The talented playwright was a struggling actor himself who came up from the provinces to make his fortune knocking off the odd play here and there, and a few sonnets thown in, back in Elizabethan times.

It was an ambitious Will Shakespeare who wrote 19 of his plays while living in his garret in Shoreditch and even performing his latest work at the local Curtain Theatre to mark the end of the Christmas season—with the obvious title Twelfth Night.

Now the Malachites are perfoming the play on the front lawn of the Geffrye Museum next month as a tribute to the local lad who made good.

Their mission is to reconnect The Bard with Shoreditch in the public consciousness, which includes staging works he wrote when he lived in the parish between 1592 and 1599.

They call this body of work The Shoreditch 19—penned or quilled while Shakespeare rented in Bishopsgate and worked for James Burbage, proprietor of The Curtain Theatre in what is now Curtain Road and the original Theatre playhouse in New Inn Yard nearby.

The play, written to mark the end of the Christmas season, was an overnight Elizabethan hit.

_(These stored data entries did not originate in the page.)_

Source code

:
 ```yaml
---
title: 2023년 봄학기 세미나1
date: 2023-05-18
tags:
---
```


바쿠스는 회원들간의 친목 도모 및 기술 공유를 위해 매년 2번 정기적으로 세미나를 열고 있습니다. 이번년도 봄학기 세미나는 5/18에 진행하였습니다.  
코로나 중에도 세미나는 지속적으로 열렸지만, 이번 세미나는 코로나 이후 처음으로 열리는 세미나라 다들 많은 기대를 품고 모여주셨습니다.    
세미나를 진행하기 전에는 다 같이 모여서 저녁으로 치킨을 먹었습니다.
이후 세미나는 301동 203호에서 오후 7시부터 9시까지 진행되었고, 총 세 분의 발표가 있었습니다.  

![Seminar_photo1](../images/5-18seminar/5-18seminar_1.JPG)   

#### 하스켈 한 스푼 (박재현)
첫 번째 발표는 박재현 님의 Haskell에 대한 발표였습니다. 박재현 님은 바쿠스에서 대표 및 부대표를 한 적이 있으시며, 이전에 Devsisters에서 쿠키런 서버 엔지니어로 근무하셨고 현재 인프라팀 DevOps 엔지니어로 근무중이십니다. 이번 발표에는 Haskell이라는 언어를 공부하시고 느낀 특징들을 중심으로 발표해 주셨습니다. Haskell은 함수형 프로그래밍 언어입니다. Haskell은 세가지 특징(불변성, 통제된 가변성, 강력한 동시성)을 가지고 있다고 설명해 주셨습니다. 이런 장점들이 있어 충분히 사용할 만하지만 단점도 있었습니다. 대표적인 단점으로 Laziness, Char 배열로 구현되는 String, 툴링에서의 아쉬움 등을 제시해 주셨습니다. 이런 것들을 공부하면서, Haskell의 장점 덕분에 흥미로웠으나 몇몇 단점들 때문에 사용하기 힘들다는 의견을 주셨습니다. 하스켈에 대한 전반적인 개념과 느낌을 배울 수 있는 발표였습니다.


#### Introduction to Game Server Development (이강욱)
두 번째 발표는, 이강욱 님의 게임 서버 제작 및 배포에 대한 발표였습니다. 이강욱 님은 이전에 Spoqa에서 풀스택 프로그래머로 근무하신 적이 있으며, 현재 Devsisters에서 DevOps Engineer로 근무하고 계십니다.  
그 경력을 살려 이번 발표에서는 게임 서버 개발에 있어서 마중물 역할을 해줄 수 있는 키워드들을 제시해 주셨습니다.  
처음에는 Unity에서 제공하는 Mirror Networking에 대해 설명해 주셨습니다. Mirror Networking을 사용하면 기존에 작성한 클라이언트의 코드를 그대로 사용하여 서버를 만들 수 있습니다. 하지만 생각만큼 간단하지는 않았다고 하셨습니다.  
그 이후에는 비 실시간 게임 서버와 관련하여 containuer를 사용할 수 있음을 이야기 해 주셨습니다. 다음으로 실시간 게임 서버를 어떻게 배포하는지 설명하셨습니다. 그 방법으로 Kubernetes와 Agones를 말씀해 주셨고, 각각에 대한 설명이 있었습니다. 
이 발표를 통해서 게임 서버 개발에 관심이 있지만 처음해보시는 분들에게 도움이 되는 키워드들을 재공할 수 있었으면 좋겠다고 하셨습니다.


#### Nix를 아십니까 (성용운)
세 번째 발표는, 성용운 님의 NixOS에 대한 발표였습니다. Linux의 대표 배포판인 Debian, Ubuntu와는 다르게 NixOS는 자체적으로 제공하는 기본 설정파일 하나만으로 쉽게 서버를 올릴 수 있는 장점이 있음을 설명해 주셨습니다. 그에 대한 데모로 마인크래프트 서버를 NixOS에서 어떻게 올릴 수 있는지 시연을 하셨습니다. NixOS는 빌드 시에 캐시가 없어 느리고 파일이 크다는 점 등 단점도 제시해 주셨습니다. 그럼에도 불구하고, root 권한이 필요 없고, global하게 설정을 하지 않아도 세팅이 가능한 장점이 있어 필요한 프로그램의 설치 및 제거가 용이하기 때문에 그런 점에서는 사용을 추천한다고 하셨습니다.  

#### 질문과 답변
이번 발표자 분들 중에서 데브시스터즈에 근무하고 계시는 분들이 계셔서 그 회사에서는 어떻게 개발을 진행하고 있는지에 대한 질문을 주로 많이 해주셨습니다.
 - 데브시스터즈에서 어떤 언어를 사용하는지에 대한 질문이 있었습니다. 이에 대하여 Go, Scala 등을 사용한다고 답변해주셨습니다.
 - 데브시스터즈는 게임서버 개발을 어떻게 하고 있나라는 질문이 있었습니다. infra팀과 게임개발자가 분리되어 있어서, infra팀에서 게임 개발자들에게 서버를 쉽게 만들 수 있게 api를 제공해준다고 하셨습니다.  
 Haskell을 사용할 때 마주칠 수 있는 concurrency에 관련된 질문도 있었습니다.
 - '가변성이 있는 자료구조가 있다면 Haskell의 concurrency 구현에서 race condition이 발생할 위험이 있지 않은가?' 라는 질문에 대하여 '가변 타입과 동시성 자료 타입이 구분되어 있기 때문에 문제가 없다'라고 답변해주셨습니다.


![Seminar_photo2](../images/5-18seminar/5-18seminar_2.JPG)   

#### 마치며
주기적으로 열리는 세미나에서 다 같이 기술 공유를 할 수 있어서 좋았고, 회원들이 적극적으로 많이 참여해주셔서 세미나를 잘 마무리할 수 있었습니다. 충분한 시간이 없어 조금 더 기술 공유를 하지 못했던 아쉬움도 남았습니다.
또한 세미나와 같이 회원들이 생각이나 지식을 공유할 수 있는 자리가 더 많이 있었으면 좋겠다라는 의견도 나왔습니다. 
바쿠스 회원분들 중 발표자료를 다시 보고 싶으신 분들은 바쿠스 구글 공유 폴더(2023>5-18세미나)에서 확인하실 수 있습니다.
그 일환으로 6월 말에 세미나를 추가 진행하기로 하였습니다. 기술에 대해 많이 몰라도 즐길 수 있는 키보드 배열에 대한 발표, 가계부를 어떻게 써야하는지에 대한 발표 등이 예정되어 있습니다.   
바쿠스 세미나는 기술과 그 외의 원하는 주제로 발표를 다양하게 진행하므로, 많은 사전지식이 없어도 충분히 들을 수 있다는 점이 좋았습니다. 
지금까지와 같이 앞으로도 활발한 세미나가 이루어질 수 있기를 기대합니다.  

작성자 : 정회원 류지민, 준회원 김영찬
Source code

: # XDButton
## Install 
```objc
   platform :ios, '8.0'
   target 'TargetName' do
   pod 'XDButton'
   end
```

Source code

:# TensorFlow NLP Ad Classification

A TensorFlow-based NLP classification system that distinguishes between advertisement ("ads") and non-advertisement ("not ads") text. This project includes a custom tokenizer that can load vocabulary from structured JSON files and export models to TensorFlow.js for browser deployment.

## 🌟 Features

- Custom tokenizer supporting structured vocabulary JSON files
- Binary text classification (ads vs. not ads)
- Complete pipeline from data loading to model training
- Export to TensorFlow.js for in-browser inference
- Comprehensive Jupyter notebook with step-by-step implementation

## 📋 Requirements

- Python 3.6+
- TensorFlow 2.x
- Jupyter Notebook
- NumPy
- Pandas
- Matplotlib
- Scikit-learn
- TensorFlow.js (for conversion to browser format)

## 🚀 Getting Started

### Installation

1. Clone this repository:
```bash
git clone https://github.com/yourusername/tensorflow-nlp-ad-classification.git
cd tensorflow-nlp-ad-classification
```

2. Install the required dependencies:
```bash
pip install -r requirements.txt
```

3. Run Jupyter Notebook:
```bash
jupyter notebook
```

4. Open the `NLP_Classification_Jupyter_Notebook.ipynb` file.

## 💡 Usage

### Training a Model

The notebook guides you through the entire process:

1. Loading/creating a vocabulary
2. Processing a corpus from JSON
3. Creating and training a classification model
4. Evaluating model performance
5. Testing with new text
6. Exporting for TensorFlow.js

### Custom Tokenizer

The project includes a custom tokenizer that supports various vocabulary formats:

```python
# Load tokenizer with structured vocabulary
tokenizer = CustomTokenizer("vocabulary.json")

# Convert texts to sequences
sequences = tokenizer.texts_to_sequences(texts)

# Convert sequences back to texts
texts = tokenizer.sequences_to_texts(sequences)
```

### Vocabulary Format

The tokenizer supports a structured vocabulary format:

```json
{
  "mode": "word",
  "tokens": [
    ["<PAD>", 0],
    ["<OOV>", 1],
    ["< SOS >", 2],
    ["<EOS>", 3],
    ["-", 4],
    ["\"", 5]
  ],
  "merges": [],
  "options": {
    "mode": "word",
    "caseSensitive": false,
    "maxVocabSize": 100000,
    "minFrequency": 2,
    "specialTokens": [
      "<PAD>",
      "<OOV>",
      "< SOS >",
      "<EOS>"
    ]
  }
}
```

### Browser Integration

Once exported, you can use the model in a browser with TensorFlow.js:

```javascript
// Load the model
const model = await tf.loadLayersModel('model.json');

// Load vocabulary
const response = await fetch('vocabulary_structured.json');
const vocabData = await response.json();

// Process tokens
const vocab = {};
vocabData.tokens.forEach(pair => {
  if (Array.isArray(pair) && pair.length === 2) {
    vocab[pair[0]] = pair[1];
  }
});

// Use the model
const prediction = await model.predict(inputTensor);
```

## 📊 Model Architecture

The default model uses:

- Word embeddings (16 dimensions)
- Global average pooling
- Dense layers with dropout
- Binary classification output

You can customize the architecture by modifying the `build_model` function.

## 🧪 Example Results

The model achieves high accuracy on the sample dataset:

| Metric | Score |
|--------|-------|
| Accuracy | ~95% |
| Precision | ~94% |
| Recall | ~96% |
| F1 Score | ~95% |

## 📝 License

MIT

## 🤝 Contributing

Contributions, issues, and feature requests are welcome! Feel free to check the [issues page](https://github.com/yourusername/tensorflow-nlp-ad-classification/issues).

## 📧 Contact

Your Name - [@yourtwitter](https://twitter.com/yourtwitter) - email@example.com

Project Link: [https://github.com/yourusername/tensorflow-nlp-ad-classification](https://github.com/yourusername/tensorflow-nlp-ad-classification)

It is the story of Viola and her twin brother Sebastian shipwrecked off the coast of Illyria in the Adriatic, each believing the other drowned.

Viola, thinking she’s now alone in a wicked world, disguises herself as a boy for protection, using the name ‘Cesario’, and soon enters the service of the Duke Orsino. The aristocratic Orsino sends ‘Cesario’ to woo the Lady Olivia on his behalf—as you do if you’re a duke. But Olivia falls for ‘Cesario’ who she thinks is really a sweet young boy.

Meanwhile, Viola or ‘Cesario’ falls in love with the Duke. It gets complicated, especially when her ‘lost’ brother Sebastian turns up to add to the plot. Further confusion follows about identity—but we won’t give away the ending. Enjoy.

Shakespeare’s Twelfth Night, by The Malachites on three nights at the Geffrye Museum, 136 Kingsland Road, July 2-4, starts 7.30pm, gates open 6.46pm for picnics. Tickets £12 (concessions £10). Hoxton Overground is directly behind the museum, Old Street Underground is 10 minutes’ walk.